- For New Jersey veterans of the Vietnam War
- Established: 1995
- Location: 40°23′21″N 74°10′32″W﻿ / ﻿40.38922°N 74.17551°W 1 Memorial Lane, Holmdel, New Jersey
- Website: https://www.njvvmf.org/

= New Jersey Vietnam Veterans' Memorial =

American military memorial monument

The New Jersey Vietnam Veterans' Memorial in Holmdel Township, New Jersey is a monument honoring New Jersey natives who served in the Vietnam War, especially the 1,565 men and one woman who lost their lives or went missing in action. Dedicated in 1995, the Memorial is located on the grounds of the PNC Bank Arts Center. It is adjacent to the Vietnam Era Museum and Educational Center.

==History==
On January 21, 1986, New Jersey Governor Thomas Kean signed legislation appropriating $25,000 to administer a statewide competition for the design of a Vietnam veterans' memorial. The legislation also created the New Jersey Vietnam Veterans’ Memorial Committee, which was tasked with selecting the location for the memorial, raising funds for its construction, and holding a competition for the design of the memorial.

The Holmdel site was selected in 1986 and dedicated in 1987. From 1987 to 1988, a design contest was held; more than 400 entries were submitted. The winning design, submitted by Hien Nguyen, was chosen in 1988. Nguyen is a Vietnamese-American architect who fled Vietnam in 1975.

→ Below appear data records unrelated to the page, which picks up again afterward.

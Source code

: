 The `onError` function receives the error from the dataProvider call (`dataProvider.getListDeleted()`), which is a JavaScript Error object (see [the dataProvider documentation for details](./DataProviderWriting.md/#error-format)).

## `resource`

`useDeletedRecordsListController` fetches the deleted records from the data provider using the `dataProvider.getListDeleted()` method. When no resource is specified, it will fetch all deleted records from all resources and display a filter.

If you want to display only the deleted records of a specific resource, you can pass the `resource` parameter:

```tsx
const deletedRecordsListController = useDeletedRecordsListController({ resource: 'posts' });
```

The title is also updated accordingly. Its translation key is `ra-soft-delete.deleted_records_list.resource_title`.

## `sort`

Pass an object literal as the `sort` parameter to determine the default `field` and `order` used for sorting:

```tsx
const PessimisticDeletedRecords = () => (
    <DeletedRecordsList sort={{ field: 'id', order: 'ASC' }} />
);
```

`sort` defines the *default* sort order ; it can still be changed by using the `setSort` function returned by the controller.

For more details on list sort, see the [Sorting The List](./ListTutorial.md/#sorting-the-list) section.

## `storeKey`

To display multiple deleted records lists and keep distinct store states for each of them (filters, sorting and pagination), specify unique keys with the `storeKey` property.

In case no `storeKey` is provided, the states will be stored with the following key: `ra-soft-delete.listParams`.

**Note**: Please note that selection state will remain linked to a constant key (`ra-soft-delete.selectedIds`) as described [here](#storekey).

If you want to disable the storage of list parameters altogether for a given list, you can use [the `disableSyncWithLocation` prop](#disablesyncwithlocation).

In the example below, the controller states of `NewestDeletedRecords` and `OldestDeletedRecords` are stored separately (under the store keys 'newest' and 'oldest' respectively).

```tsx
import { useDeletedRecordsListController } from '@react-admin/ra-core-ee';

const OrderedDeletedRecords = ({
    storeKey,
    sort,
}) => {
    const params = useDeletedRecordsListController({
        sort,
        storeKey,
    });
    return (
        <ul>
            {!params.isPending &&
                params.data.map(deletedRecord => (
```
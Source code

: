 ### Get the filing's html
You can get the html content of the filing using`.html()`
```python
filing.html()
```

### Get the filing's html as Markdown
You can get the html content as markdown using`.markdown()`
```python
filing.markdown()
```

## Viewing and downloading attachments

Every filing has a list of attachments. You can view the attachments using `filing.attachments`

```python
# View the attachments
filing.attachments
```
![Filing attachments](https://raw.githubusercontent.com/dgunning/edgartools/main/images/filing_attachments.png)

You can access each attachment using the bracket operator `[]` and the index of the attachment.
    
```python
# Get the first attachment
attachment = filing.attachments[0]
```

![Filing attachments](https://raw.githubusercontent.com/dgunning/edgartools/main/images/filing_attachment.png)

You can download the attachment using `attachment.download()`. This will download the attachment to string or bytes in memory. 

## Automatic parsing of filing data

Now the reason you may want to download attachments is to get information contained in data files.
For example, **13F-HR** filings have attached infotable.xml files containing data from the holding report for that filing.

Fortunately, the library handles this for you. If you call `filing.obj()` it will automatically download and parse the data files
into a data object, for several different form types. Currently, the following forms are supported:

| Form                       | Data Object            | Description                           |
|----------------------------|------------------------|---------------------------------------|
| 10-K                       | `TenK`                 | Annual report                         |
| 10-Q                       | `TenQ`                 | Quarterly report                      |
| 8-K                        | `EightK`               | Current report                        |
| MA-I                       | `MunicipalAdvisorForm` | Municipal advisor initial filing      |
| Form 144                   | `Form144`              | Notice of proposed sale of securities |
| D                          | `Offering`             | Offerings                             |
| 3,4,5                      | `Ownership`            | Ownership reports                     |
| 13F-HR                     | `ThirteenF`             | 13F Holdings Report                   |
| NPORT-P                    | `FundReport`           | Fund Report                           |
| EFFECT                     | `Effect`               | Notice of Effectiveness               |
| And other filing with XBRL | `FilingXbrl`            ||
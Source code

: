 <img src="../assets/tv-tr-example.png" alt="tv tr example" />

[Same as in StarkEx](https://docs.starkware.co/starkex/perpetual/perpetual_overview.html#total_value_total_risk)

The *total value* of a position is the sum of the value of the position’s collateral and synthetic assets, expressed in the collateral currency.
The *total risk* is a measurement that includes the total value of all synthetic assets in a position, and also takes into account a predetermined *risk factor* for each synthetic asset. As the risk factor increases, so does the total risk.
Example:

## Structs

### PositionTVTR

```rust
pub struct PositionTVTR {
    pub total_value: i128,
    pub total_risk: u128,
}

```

Gov. Kean held groundbreaking ceremonies at the site on May 7, 1989. In May 1991, three statues to be included in the memorial were unveiled in Trenton; they were sculpted by Thomas Jay Warren. Construction on the memorial began on November 19, 1991. The memorial was dedicated on May 7, 1995. The May 7, 1995 date was chosen because it was the 20th anniversary of the end of the Vietnam War.

==Description==
The memorial is an open-air circular pavilion, 200 ft in diameter. Around the entire outside are 366 8 ft black granite panels, each one representing a day of the year. The casualties are listed according to what day they were killed. In the middle of the circular pavilion is a red oak, the state tree of New Jersey. This tree provides shade for three statues, one of a dying soldier, one of a nurse tending to his wounds, and one soldier standing at their sides. They represent those who died, the women in the war, and those who came back safely, respectively. They also represent multiple nationalities as the fallen soldier is white, the standing soldier is African American, and the nurse is Latino.

The stone panels are arranged so they are about 12 ft higher than the inner courtyard. The ten stairways and two ramps leading up to them intersect, as the designer did not want the pathways for the handicapped separate. These ramps are arranged in a double helix, each one ascending to the top in half of the circle. The two entrances to the memorial are tunnels, symbolizing the trip the soldiers took to Vietnam. The memorial is oriented so that the May Seventh panel, the day the war ended, points towards Vietnam.

==Museum and Educational Center==
The Vietnam Era Museum and Educational Center is adjacent to the memorial. According to one of the officials here, the state asked the designer of the Vietnam Veterans Memorial in Washington, D.C. what she would do over again given the chance to redesign the memorial. She said that, without an educational center explaining the war and turmoil in the country at that time, a memorial could be meaningless to passerby. This is the rationale for the existence of the facility. In 2010, the name of the center was changed from "Vietnam Era Educational Center" was changed to "Vietnam Era Museum & Educational Center".

The Vietnam Era Museum and Educational Center was dedicated in September 1998. The 5,000 sqft facility had a construction budget of $3.5 million; it was intended to provide a balanced view of the controversial war. When opened it was the only museum of its kind in the United States.